Malicious web content detection by machine learning

doi:10.1016/j.eswa.2009.05.023

Expert Systems with Applications

Volume 37, Issue 1, January 2010, Pages 55-60

https://doi.org/10.1016/j.eswa.2009.05.023 Get rights and content

Abstract

The recent development of the dynamic HTML gives attackers a new and powerful technique to compromise computer systems. A malicious dynamic HTML code is usually embedded in a normal webpage. The malicious webpage infects the victim when a user browses it. Furthermore, such DHTML code can disguise itself easily through obfuscation or transformation, which makes the detection even harder. Anti-virus software packages commonly use signature-based approaches which might not be able to efficiently identify camouflaged malicious HTML codes. Therefore, our paper proposes a malicious web page detection using the technique of machine learning. Our study analyzes the characteristic of a malicious webpage systematically and presents important features for machine learning. Experimental results demonstrate that our method is resilient to code obfuscations and can correctly determine whether a webpage is malicious or not.

Introduction

As the Internet services increasingly prevail, more and more applications are put into web sites that can be directly accessed via web browsers over the network. To achieve the interaction between the user and the service, the content provided by a web application usually embeds itself with executable codes. Such codes are written in browser-supported script languages such as JavaScript or VBScript. Those scripting techniques make the service easier to use but they also bring a new tool for attackers. In the overall network operations, the user’s personal computer seems the weakest security point because the personal system is usually neither patched nor updated. By the security vulnerabilities of web browsers, an attacker needs only to inject a malicious code into a webpage and a victim who visits the page will be compromised. Although malicious DHTML codes have been concerned for years, the problem is not solved and the threat becomes larger. The rising number of security events and huge economic loss warn us that malicious DHTML codes have become a great challenge not only for individuals but also for enterprise and government in the Internet era (McGraw & Morrisett, 2000).
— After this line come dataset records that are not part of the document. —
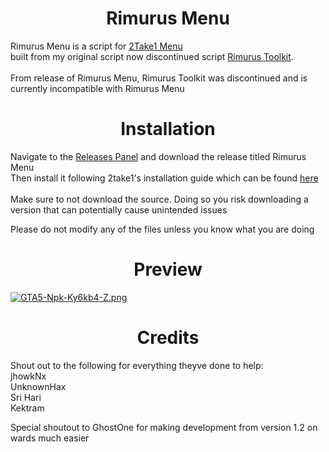 <h1 align="center">Rimurus Menu</h1>

 Rimurus Menu is a script for [2Take1 Menu](https://gta.2take1.menu/) <br/>
 built from my original script now discontinued script [Rimurus Toolkit](https://github.com/Rimmuru/Rimurus-2T1-Scripts/tree/main/Rimurus%20Scripts/Rimurus%20Toolkit).<br/><br/>
 From release of Rimurus Menu, Rimurus Toolkit was discontinued and is currently incompatible with Rimurus Menu <br/>

 
<h1 align="center">Installation</h1>

Navigate to the [Releases Panel](https://github.com/Rimmuru/Rimurus-2T1-Scripts/releases/) and download the release titled Rimurus Menu<br/>
Then install it following 2take1's installation guide which can be found [here](https://gta.2take1.menu/features/local/scripts/)<br/><br/>
Make sure to not download the source. Doing so you risk downloading a version that can potentially cause unintended issues<br/>

Please do not modify any of the files unless you know what you are doing
<h1 align="center">Preview</h1>

[![GTA5-Npk-Ky6kb4-Z.png](https://i.postimg.cc/zXhJd7X0/Application-Frame-Host-3-Vri7-A74-EI.png)](https://postimg.cc/bszcrQnt)


<h1 align="center">Credits</h1>

 Shout out to the following for everything theyve done to help:<br/>
 jhowkNx<br/> 
 UnknownHax<br/> 
 Sri Hari<br/> 
 Kektram

Special shoutout to GhostOne for making development from version 1.2 on wards much easier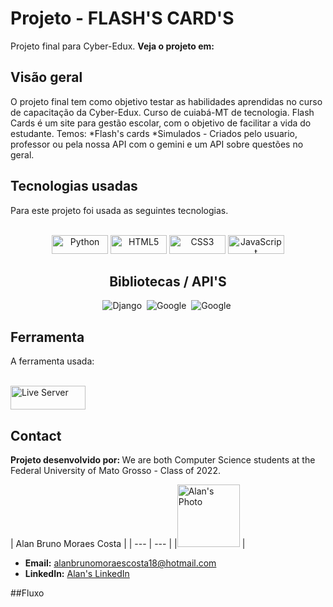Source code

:# Projeto - FLASH'S CARD'S

Projeto final para Cyber-Edux. <strong> Veja o projeto em: </strong> 

## Visão geral
O projeto final tem como objetivo testar as habilidades aprendidas no curso de capacitação da Cyber-Edux. Curso de cuiabá-MT de tecnologia.
Flash Cards é um site para gestão escolar, com o objetivo de facilitar a vida do estudante.
Temos:
  *Flash's cards
  *Simulados - Criados pelo usuario, professor ou pela nossa API com o gemini e um API sobre questões no geral.
## Tecnologias usadas

Para este projeto foi usada as seguintes tecnologias.

<div style="display: inline_block" align= "center"><br>
  <img height="30" width="90" src="https://img.shields.io/badge/Python-FFD43B?style=plastic&logo=python&logoColor=blue" alt="Python">
   <img height="30" width="90" src = "https://img.shields.io/badge/HTML5-E34F26?style=plastic&logo=html5&logoColor=white" alt="HTML5">
  
  <img height="30" width="90" src="https://img.shields.io/badge/CSS3-1572B6?style=plastic&logo=css3&logoColor=white" alt="CSS3">
  <img height="30" width="90" src="https://img.shields.io/badge/JavaScript-323330?style=plastic&logo=javascript&logoColor=F7DF1E" alt="JavaScript">
 
## Bibliotecas / API'S
![Django](https://img.shields.io/badge/Django-092E20?style=plastic&logo=django&logoColor=white)&nbsp;
![Google](https://img.shields.io/badge/Google-GEMINI-E34F26?style=plastic&logo=goole&logoColor=white)&nbsp;
![Google](https://img.shields.io/badge/API-2196F3?style=plastic&logo=goole&logoColor=white)&nbsp;
</div>

## Ferramenta

A ferramenta usada:
<div style="display: block"><br>
<img align="center" alt="Live Server" height="38" width="120" src="https://img.shields.io/badge/VScode-323330?style=for-the-badge&logo=visual-studio-code&logoColor=blue">
</div>

## Contact
<strong> Projeto desenvolvido por: </strong> We are both Computer Science students at the Federal University of Mato Grosso - Class of 2022.

| Alan Bruno Moraes Costa |
| --- | --- |
|<img src="/flashcards/flash/static/img/img_home/eu.jpg" alt="Alan's Photo" width="100"/> |


- **Email:** alanbrunomoraescosta18@hotmail.com
- **LinkedIn:** [Alan's LinkedIn](https://www.linkedin.com/in/alan-morais-4861322b0)


##Fluxo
Common users still depend on the use of anti-virus software to detect DHTML-code attacks till today. Most anti-virus packages focus on the detection of binary executables and the detection mechanism is based on pattern or signature matching (Christodorescu & Jha, 2004). Therefore, their efficacy relies mostly on the updating frequency of the signature database. However, transforming a DHTML code is much easier than transforming a binary executable program. The updating frequency of signatures is always slower than the transformation frequency of malicious DHTML codes. This makes signature-based techniques ineffective to detect variants of malicious codes. According to the experiment in (Christodorescu & Jha, 2004) which measured the tolerance of anti-virus software against commonly used obfuscation, the average false negative rate of anti-virus packages ranges from 40% to 80% and there even exists a product with 0% detective rate. Therefore, we need a new detection method other than the signature-based method to detect malicious DHTML codes.
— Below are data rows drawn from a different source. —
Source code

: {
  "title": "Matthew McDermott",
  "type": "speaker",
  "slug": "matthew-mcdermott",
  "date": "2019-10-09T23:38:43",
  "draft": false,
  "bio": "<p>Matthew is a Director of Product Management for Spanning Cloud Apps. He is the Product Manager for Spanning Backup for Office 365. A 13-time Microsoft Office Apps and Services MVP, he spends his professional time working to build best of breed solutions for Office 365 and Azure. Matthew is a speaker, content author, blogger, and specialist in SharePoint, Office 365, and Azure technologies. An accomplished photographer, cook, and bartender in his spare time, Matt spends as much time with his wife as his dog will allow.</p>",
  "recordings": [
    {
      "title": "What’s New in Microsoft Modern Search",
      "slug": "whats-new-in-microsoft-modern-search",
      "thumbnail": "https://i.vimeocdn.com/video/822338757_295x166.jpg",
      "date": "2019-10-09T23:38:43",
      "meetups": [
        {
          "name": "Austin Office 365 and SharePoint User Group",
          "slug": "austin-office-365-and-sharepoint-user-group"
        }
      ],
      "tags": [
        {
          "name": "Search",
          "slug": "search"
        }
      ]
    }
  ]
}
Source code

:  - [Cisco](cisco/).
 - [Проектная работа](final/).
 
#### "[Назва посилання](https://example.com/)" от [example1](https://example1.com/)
There are many related researches of malwares (Bergeron et al., 2001, Christodorescu and Jha, 2004, Christodorescu et al., 2005, Kinder et al., 2005, Kolter and Maloof, 2004) in recent years and most of them focused on binary executable programs. Although the techniques used in those studies can be applied to the detection of DHTML codes, they need some essential modification according to the characteristic of DHTML codes. The features and obfuscation of an executable program is very different from that of a DHTML code. The distinct features of a DHTML code are: (1) the codes are in the form of pure text, (2) web pages may have multiple layers of links to remote pages and (3) the obfuscation is easy by using garbage insertion, code reordering, data encapsulation, and other skills. In general, to write a variant of a DHTML code is much easier and faster than to write a binary executable program. For that reason, we need a different mechanism for the detection of pure-text malicious DHTML codes.

Our paper proposes a malicious DHTML detection method based on machine learning. We explore and analyze malicious dynamic web pages to identify important features for machine learning. By using those chosen features, the classifier can efficiently judge a webpage and still has the resilience against obfuscation of malicious web pages.

Section snippets

Related work

Malicious web content poses a significant threat to personal computer systems and becomes an important rising issue. Moshchuk, Bragin, Gribble, and Levy (2006) examined the spyware problem from the Internet perspective. They used a crawler to perform a large-scale longitudinal study of the Web. Their results show that the density of spyware on the Web is substantial: on average, 1 out of 62 domains contained at least one scripted drive-by-download attack. Provos, McNamee, Mavrommatis, Wang, and

Overview

We use machine learning approach to detect malicious web pages. A classifier is used to distinguish malicious pages from benign ones. We collected web pages from the Internet to be the training data for the classifier. The data are processed through a feature extraction engine to get the features for the classifier. The framework is shown in Fig. 1. We will describe each part in details in the following sections.

Dataset

We collected benign and malicious DHTML web pages from web sites based on the malicious URL list from the site StopBadWare. Totally, we had 965 benign samples and 176 malicious samples. To test the ability to detect variants of attacks, we manually categorize the malicious samples into nine different pre-defined types (as listed in the Appendix A) according to the skills used by the hackers. Each category of samples contains malicious HTML codes and their variants.

Comparison of features

We describe the experiment

Conclusions

In this paper, we propose a malicious webpage detection method based on machine learning. We analyze the characteristic of malicious web pages and present relevant features for machine learning. The chosen features can not only present effectively a malicious webpage but also keep the resilience against the obfuscation of DHTML malicious codes. We compared four classification algorithms and the method of Boosted Decision Tree has the best performance among them. Experimental results demonstrate

References (14)

Bergeron, J., Debbabi, M., Desharnais, J., Erhioui, M. M., Lavoie, Y., & Tawbi N. (2001). Static detection of malicious...
Boser, B. E., Guyon, I., & Vapnik, V. (1992). A training algorithm for optimal margin classifiers. In Proceedings of...
Christodorescu, M., & Jha, S. (2004). Testing malware detectors. In Proceedings of the ACM SIGSOFT international...
Christodorescu, M., Jha, S., Seshia, S. A., Song, D., & Bryant R. E. (2005). Semantics-aware malware detection. In...
Freund, Y. & Schapire, R. E. (1996). Experiments with a new boosting algorithm. In Proceedings of the thirteenth...
Kinder, J., Katzenbeisser, S., Schallhart, C., & Veith, H. (2005). Detecting malicious code by model checking. In...
Kolter, J. Z., & Maloof, M. A. (2004). Learning to detect malicious executables in the wild. In Proceedings of the...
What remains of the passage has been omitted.